I am performing a series of matrix multiplications with fairly large matrices. To run through all of these operations takes a long time, and I need my program to do this in a large loop. I was wondering if anyone has any ideas to speed this up? I just started using Eigen, so I have very limited knowledge.

I was using ROOT-cern's built in TMatrix class, but the speed for performing the matrix operations is very poor. I set up some diagonal matrices using Eigen with the hope that it handled the multiplication operation in a more optimal way. It may, but I cannot really see the performance difference.

// setup matrices
int size = 8000;

Eigen::MatrixXf a(size*2,size);

// fill matrix a....

Eigen::MatrixXf r(2*size,2*size); // diagonal matrix of row sums of a

// fill matrix r

Eigen::MatrixXf c(size,size); // diagonal matrix of col sums of a

// fill matrix c

// transpose a in place
a.transposeInPlace();

Eigen::MatrixXf c_dia;
c_dia = c.diagonal().asDiagonal();

Eigen::MatrixXf r_dia;
r_dia = r.diagonal().asDiagonal();

// calc car
Eigen::MatrixXf car;
car = c_dia*a*r_dia;

Answer 1

You are doing way too much work here. If you have diagonal matrices, only store the diagonal (and directly use that for products). Once you store a diagonal matrix in a square matrix, the information of the structure is lost to Eigen.

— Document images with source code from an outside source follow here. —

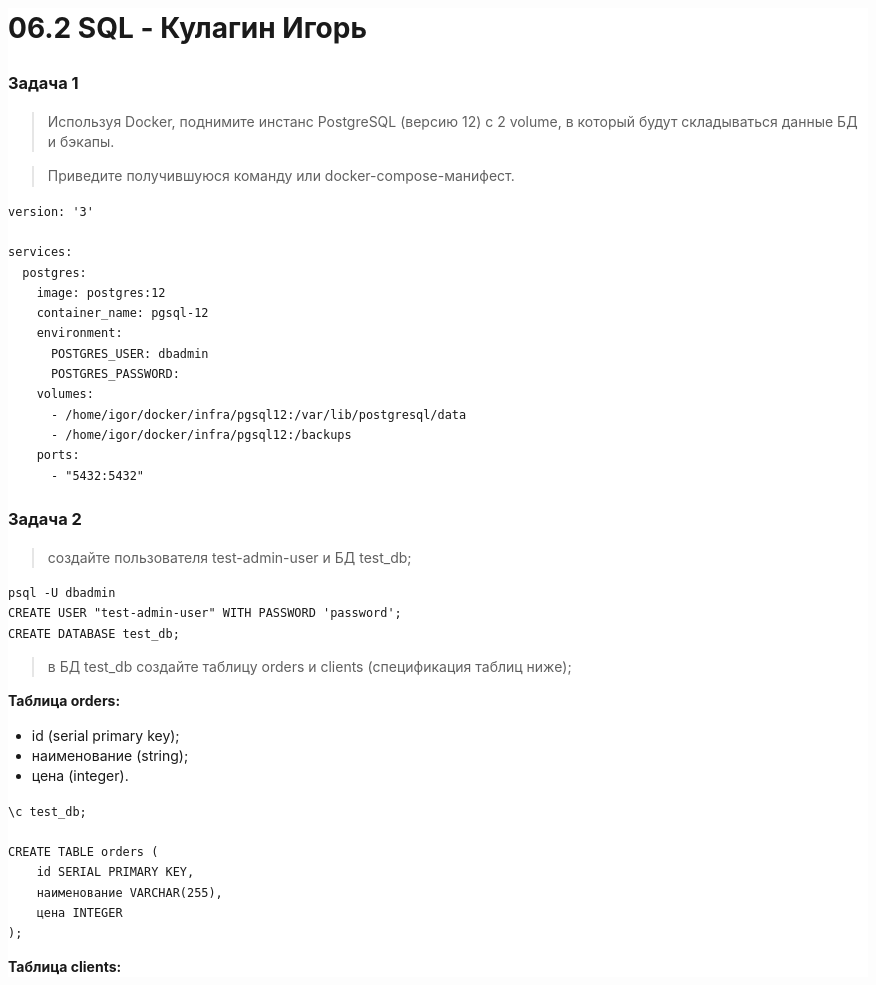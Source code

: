 # 06.2 SQL - Кулагин Игорь
### Задача 1

> Используя Docker, поднимите инстанс PostgreSQL (версию 12) c 2 volume, в который будут складываться данные БД и бэкапы.

> Приведите получившуюся команду или docker-compose-манифест.

```
version: '3'

services:
  postgres:
    image: postgres:12
    container_name: pgsql-12
    environment:
      POSTGRES_USER: dbadmin
      POSTGRES_PASSWORD: 
    volumes:
      - /home/igor/docker/infra/pgsql12:/var/lib/postgresql/data
      - /home/igor/docker/infra/pgsql12:/backups
    ports:
      - "5432:5432"
```

### Задача 2

>создайте пользователя test-admin-user и БД test_db;

```
psql -U dbadmin
CREATE USER "test-admin-user" WITH PASSWORD 'password';
CREATE DATABASE test_db;
```

>в БД test_db создайте таблицу orders и clients (спeцификация таблиц ниже);

**Таблица orders:**

- id (serial primary key);
- наименование (string);
- цена (integer).

```
\c test_db;

CREATE TABLE orders (
    id SERIAL PRIMARY KEY,
    наименование VARCHAR(255),
    цена INTEGER
);
```
**Таблица clients:**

Also, you don't need to store the transposed variant of a , just use a.transpose() inside a product (that is only a minor issue here ...)

// setup matrices
int size = 8000;

Eigen::MatrixXf a(size*2,size);

// fill matrix a....
a.setRandom();

Eigen::VectorXf r = a.rowwise().sum(); // diagonal matrix of row sums of a
Eigen::VectorXf c = a.colwise().sum(); // diagonal matrix of col sums of a

Eigen::MatrixXf car = c.asDiagonal() * a.transpose() * r.asDiagonal();

Finally, of course make sure to compile with optimization enabled, and enable vectorization if available (with gcc or clang compile with -O2 -march=native ).